== DATASET RECORDS ==
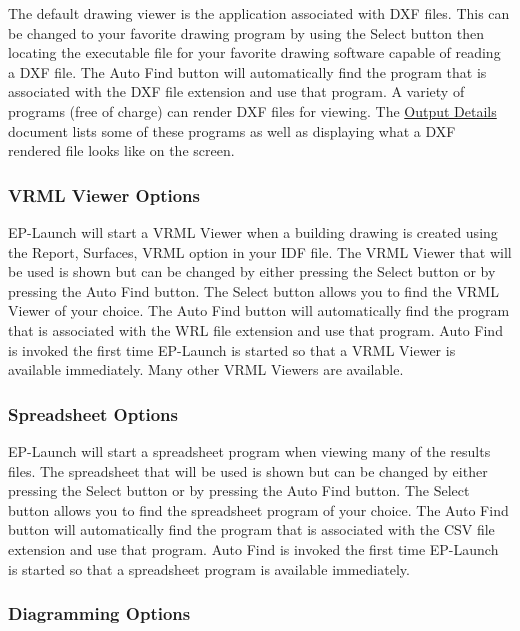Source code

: The default drawing viewer is the application associated with DXF files. This can be changed to your favorite drawing program by using the Select button then locating the executable file for your favorite drawing software capable of reading a DXF file. The Auto Find button will automatically find the program that is associated with the DXF file extension and use that program. A variety of programs (free of charge) can render DXF files for viewing. The \href{file:///E:/Docs4PDFs/OutputDetailsAndExamples.pdf}{Output Details} document lists some of these programs as well as displaying what a DXF rendered file looks like on the screen.

\subsubsection{VRML Viewer Options}\label{vrml-viewer-options}

EP-Launch will start a VRML Viewer when a building drawing is created using the Report, Surfaces, VRML option in your IDF file. The VRML Viewer that will be used is shown but can be changed by either pressing the Select button or by pressing the Auto Find button. The Select button allows you to find the VRML Viewer of your choice. The Auto Find button will automatically find the program that is associated with the WRL file extension and use that program. Auto Find is invoked the first time EP-Launch is started so that a VRML Viewer is available immediately. Many other VRML Viewers are available.

\subsubsection{Spreadsheet Options}\label{spreadsheet-options}

EP-Launch will start a spreadsheet program when viewing many of the results files. The spreadsheet that will be used is shown but can be changed by either pressing the Select button or by pressing the Auto Find button. The Select button allows you to find the spreadsheet program of your choice. The Auto Find button will automatically find the program that is associated with the CSV file extension and use that program. Auto Find is invoked the first time EP-Launch is started so that a spreadsheet program is available immediately.

\subsubsection{Diagramming Options}\label{diagramming-options}

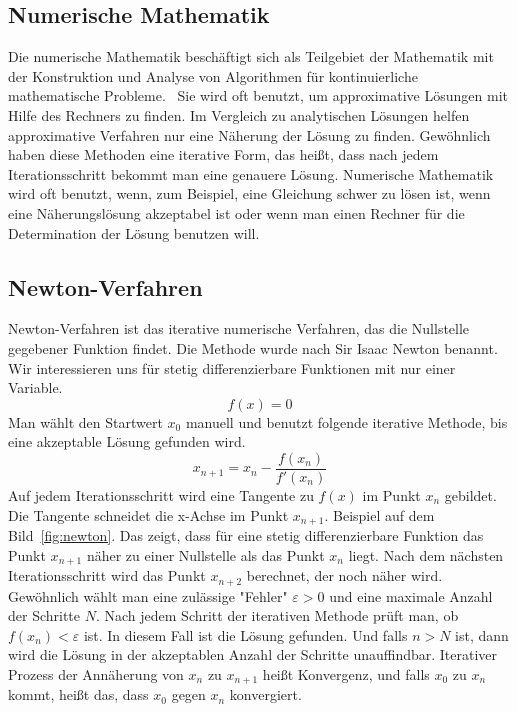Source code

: \documentclass[a4paper,12pt]{llncs}
\numberwithin{equation}{section}
\begin{document}
\subsection{Numerische Mathematik}
Die numerische Mathematik beschäftigt sich als Teilgebiet der Mathematik mit der Konstruktion und Analyse von Algorithmen für kontinuierliche mathematische Probleme.~\cite{nummath}
Sie wird oft benutzt, um approximative Lösungen mit Hilfe des Rechners zu finden.
Im Vergleich zu analytischen Lösungen helfen approximative Verfahren nur eine Näherung der Lösung zu finden.
Gewöhnlich haben diese Methoden eine iterative Form, das heißt, dass nach jedem Iterationsschritt bekommt man eine genauere Lösung.
Numerische Mathematik wird oft benutzt, wenn, zum Beispiel, eine Gleichung schwer zu lösen ist, wenn eine Näherungslösung akzeptabel ist oder wenn man einen Rechner für die Determination der Lösung benutzen will.

\subsection{Newton-Verfahren}
Newton-Verfahren ist das iterative numerische Verfahren, das die Nullstelle gegebener Funktion findet.
Die Methode wurde nach Sir Isaac Newton benannt. \\
Wir interessieren uns für stetig differenzierbare Funktionen mit nur einer Variable.
\[
f(x) = 0
\] 
Man wählt den Startwert $x_0$ manuell und benutzt folgende iterative Methode, bis eine akzeptable Lösung gefunden wird.
\[
x_{n+1} = x_n - \frac{f(x_n)}{f'(x_n)}
\] 
Auf jedem Iterationsschritt wird eine Tangente zu $f(x)$ im Punkt $x_n$ gebildet.
Die Tangente schneidet die x-Achse im Punkt $x_{n+1}$. 
Beispiel auf dem Bild~\ref{fig:newton}.
Das zeigt, dass für eine stetig differenzierbare Funktion das Punkt $x_{n+1}$ näher zu einer Nullstelle als das Punkt $x_n$ liegt.
Nach dem nächsten Iterationsschritt wird das Punkt $x_{n+2}$ berechnet, der noch näher wird.\\
Gewöhnlich wählt man eine zulässige "Fehler" $\varepsilon>0$ und eine maximale Anzahl der Schritte $N$.
Nach jedem Schritt der iterativen Methode prüft man, ob $f(x_n)  < \varepsilon$ ist. 
In diesem Fall ist die Lösung gefunden.
Und falls $n > N$ ist, dann wird die Lösung in der akzeptablen Anzahl der Schritte unauffindbar. 
Iterativer Prozess der Annäherung von $x_n$ zu $x_{n+1}$ heißt Konvergenz, und falls $x_0$ zu $x_n$ kommt, heißt das, dass $x_0$ gegen $x_n$ konvergiert.
\end{document}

== ACTION ITEM ==
Please provide the number of lines in the listing above that contain the word "Beispiel", and nothing further.

== ANSWER TO THE PROBLEM ==
2